Nonlinear stability for active suspensions

TL;DR

This paper proves the nonlinear stability of a homogeneous particle distribution in active suspensions, with conditions depending only on rotational diffusion, using advanced mathematical analysis of advection-diffusion operators.

Contribution

It extends previous linear stability results to nonlinear stability for active suspensions, introducing new techniques to handle quasilinear convection terms.

Findings

Nonlinear stability holds under optimal spectral stability conditions.

Smallness condition depends only on rotational diffusion, not translational diffusion.

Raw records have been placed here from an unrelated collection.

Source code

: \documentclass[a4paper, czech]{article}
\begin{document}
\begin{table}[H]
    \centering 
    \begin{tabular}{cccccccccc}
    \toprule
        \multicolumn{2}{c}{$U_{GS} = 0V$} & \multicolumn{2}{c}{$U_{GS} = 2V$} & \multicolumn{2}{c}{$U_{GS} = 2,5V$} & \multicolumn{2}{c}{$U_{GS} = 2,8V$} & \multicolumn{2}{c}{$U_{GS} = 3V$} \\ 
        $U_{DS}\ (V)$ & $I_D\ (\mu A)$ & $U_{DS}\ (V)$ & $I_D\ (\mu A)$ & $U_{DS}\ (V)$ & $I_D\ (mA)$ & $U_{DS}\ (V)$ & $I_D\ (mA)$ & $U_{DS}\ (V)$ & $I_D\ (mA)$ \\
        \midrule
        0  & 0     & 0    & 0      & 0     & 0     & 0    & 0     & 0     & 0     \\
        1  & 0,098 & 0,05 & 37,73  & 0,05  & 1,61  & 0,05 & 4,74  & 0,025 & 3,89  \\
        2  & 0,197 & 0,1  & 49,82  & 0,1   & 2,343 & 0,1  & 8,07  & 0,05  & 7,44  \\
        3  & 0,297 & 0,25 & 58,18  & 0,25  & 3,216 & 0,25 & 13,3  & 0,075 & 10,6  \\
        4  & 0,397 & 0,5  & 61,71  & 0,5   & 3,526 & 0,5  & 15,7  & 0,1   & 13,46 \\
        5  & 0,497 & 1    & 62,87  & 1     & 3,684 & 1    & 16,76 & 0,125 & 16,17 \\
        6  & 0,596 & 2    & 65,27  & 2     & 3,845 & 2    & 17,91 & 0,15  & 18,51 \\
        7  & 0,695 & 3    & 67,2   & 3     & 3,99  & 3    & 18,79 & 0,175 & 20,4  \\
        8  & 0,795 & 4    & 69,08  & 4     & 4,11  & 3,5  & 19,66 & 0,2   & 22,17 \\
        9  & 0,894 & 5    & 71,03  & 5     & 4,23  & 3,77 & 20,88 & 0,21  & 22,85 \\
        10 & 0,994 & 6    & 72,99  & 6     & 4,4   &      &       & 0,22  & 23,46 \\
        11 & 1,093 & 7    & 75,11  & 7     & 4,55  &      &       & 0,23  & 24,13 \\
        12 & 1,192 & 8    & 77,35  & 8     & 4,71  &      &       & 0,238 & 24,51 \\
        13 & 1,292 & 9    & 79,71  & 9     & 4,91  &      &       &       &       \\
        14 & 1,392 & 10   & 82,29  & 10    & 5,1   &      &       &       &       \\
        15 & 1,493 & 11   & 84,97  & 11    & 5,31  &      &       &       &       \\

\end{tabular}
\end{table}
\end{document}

Enhanced dissipation and mixing properties are key to the analysis.

Abstract

This paper is devoted to the nonlinear analysis of a kinetic model introduced by Saintillan and Shelley to describe suspensions of active rodlike particles in viscous flows. We investigate the stability of the constant state $\Psi(t,x,p) = \frac{1}{4\pi}$ corresponding to a distribution of particles that is homogeneous in space (variable $x \in \mathbb{T}^3$) and uniform in orientation (variable $p \in \mathbb{S}^2$). We prove its nonlinear stability under the optimal condition of linearized spectral stability. The main achievement in this work is that the smallness condition on the initial perturbation is independent of the translational diffusion and only depends on the rotational diffusion, which is particularly relevant for dilute suspensions. Upgrading our previous linear study to such nonlinear stability result requires new mathematical ideas, due to the presence of a quasilinear term in $x$ associated with nonlinear convection. This term cannot be treated as a source, because it is not controllable by the rotational diffusion in $p$. Also, it prevents the decoupling of $x$-Fourier modes crucially used in our previous paper. A key feature of our work is an analysis of enhanced dissipation and mixing properties of the advection diffusion operator $\partial_t + (p + u(t,x)) \cdot \nabla_x - \nu \Delta_p$ on $\mathbb{T}^3 \times \mathbb{S}^2$ for a given appropriately small vector field $u$. We hope this linear analysis to be of independent interest, and useful in other contexts with partial or anisotropic diffusions.